On July 13 2017 a panel of three administrative patent judges echoed these decisions, but for the first time found that inter partes review proceedings may continue in the absence of a patent owner should the patent be jointly owned by an entity not entitled to immunity. This decision is of particular interest to companies and public universities which actively engage in collaborative R&D projects.

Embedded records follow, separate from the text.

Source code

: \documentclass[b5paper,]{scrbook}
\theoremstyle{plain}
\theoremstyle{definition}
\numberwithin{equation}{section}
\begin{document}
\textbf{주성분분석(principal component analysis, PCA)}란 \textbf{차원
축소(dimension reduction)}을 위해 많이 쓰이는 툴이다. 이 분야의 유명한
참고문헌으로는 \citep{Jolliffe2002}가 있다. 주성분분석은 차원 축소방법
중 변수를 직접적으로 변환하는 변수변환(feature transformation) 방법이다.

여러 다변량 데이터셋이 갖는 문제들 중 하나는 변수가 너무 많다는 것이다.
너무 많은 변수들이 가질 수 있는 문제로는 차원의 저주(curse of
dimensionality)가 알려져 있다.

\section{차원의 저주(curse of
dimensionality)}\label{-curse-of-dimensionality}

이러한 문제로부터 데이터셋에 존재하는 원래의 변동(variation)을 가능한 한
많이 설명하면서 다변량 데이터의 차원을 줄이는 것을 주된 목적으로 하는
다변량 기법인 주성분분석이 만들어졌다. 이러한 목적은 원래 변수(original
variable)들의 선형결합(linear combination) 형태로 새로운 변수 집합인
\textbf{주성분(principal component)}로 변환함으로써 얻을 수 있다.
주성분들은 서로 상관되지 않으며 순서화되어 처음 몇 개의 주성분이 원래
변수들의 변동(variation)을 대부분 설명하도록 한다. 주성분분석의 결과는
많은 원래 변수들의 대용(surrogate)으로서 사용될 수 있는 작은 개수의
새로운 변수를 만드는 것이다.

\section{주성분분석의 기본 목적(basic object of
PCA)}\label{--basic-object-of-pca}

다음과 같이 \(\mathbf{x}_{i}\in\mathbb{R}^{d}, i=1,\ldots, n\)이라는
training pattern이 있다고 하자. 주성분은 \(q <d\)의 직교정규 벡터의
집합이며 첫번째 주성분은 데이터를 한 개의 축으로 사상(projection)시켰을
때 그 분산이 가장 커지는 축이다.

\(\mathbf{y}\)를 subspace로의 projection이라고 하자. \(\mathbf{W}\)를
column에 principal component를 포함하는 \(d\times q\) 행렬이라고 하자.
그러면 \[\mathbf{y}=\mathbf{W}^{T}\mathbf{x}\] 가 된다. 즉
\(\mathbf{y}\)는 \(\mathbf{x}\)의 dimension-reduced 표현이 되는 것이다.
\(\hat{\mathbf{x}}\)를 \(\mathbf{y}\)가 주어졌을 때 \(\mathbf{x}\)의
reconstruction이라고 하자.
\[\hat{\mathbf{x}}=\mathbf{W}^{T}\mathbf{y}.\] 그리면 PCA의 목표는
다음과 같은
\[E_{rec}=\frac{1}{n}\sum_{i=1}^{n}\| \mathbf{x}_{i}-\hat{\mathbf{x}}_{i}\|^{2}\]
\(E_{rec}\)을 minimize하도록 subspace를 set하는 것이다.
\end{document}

On January 4 2017 Reactive Surfaces Ltd filed an inter partes review petition. Reactive Surfaces requested inter partes review of US Patent 8,252,571 (the ‘‘571 patent’), which was issued on August 28 2012 and is jointly owned by the Regents of the University of Minnesota and Toyota Motor Corporation. The '571 patent is directed to a process for preparing a composite material that can be used as a bioactive coating, such as a clear coat on a biosensor. After receiving authorisation from the administrative judges, the patent owners filed a motion to dismiss the proceedings, claiming that:

"Eleventh Amendment sovereign immunity extends to inter partes reviews, that [the University of Minnesota is] entitled to assert sovereign immunity, and that the merits of [the] inter partes review cannot be adjudicated in the absence of [the University of Minnesota]." (Page 3.)

Reactive Surfaces opposed the patent owners' arguments, in part because "any sovereign immunity possessed by the [the University of Minnesota] does not extend to Toyota" (page 3).

Administrative judges decision
In the decision entered on July 13 2017 the judges dismissed the university from the inter partes review, but disagreed with the patent owners' position "that the merits of [the] inter partes review cannot be adjudicated in the absence of the [University of Minnesota]".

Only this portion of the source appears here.